• **Description of the task**:
How do the lines below between the ones holding "FROM orders" and "FROM products", inclusive, read? Give them again exactly, with no other lines.

Saved entries
━━━
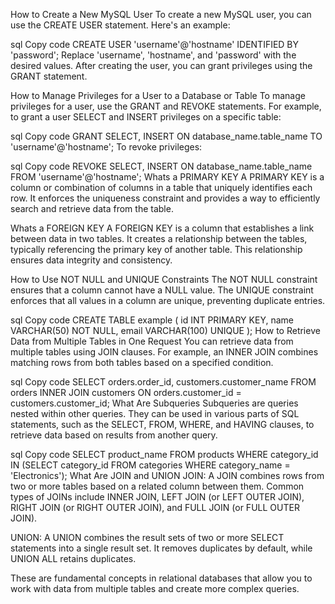 How to Create a New MySQL User
To create a new MySQL user, you can use the CREATE USER statement. Here's an example:

sql
Copy code
CREATE USER 'username'@'hostname' IDENTIFIED BY 'password';
Replace 'username', 'hostname', and 'password' with the desired values. After creating the user, you can grant privileges using the GRANT statement.

How to Manage Privileges for a User to a Database or Table
To manage privileges for a user, use the GRANT and REVOKE statements. For example, to grant a user SELECT and INSERT privileges on a specific table:

sql
Copy code
GRANT SELECT, INSERT ON database_name.table_name TO 'username'@'hostname';
To revoke privileges:

sql
Copy code
REVOKE SELECT, INSERT ON database_name.table_name FROM 'username'@'hostname';
Whats a PRIMARY KEY
A PRIMARY KEY is a column or combination of columns in a table that uniquely identifies each row. It enforces the uniqueness constraint and provides a way to efficiently search and retrieve data from the table.

Whats a FOREIGN KEY
A FOREIGN KEY is a column that establishes a link between data in two tables. It creates a relationship between the tables, typically referencing the primary key of another table. This relationship ensures data integrity and consistency.

How to Use NOT NULL and UNIQUE Constraints
The NOT NULL constraint ensures that a column cannot have a NULL value. The UNIQUE constraint enforces that all values in a column are unique, preventing duplicate entries.

sql
Copy code
CREATE TABLE example (
    id INT PRIMARY KEY,
    name VARCHAR(50) NOT NULL,
    email VARCHAR(100) UNIQUE
);
How to Retrieve Data from Multiple Tables in One Request
You can retrieve data from multiple tables using JOIN clauses. For example, an INNER JOIN combines matching rows from both tables based on a specified condition.

sql
Copy code
SELECT orders.order_id, customers.customer_name
FROM orders
INNER JOIN customers ON orders.customer_id = customers.customer_id;
What Are Subqueries
Subqueries are queries nested within other queries. They can be used in various parts of SQL statements, such as the SELECT, FROM, WHERE, and HAVING clauses, to retrieve data based on results from another query.

sql
Copy code
SELECT product_name
FROM products
WHERE category_id IN (SELECT category_id FROM categories WHERE category_name = 'Electronics');
What Are JOIN and UNION
JOIN: A JOIN combines rows from two or more tables based on a related column between them. Common types of JOINs include INNER JOIN, LEFT JOIN (or LEFT OUTER JOIN), RIGHT JOIN (or RIGHT OUTER JOIN), and FULL JOIN (or FULL OUTER JOIN).

UNION: A UNION combines the result sets of two or more SELECT statements into a single result set. It removes duplicates by default, while UNION ALL retains duplicates.

These are fundamental concepts in relational databases that allow you to work with data from multiple tables and create more complex queries.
━━━
• **Response to the exercise**:
FROM orders
INNER JOIN customers ON orders.customer_id = customers.customer_id;
What Are Subqueries
Subqueries are queries nested within other queries. They can be used in various parts of SQL statements, such as the SELECT, FROM, WHERE, and HAVING clauses, to retrieve data based on results from another query.

sql
Copy code
SELECT product_name
FROM products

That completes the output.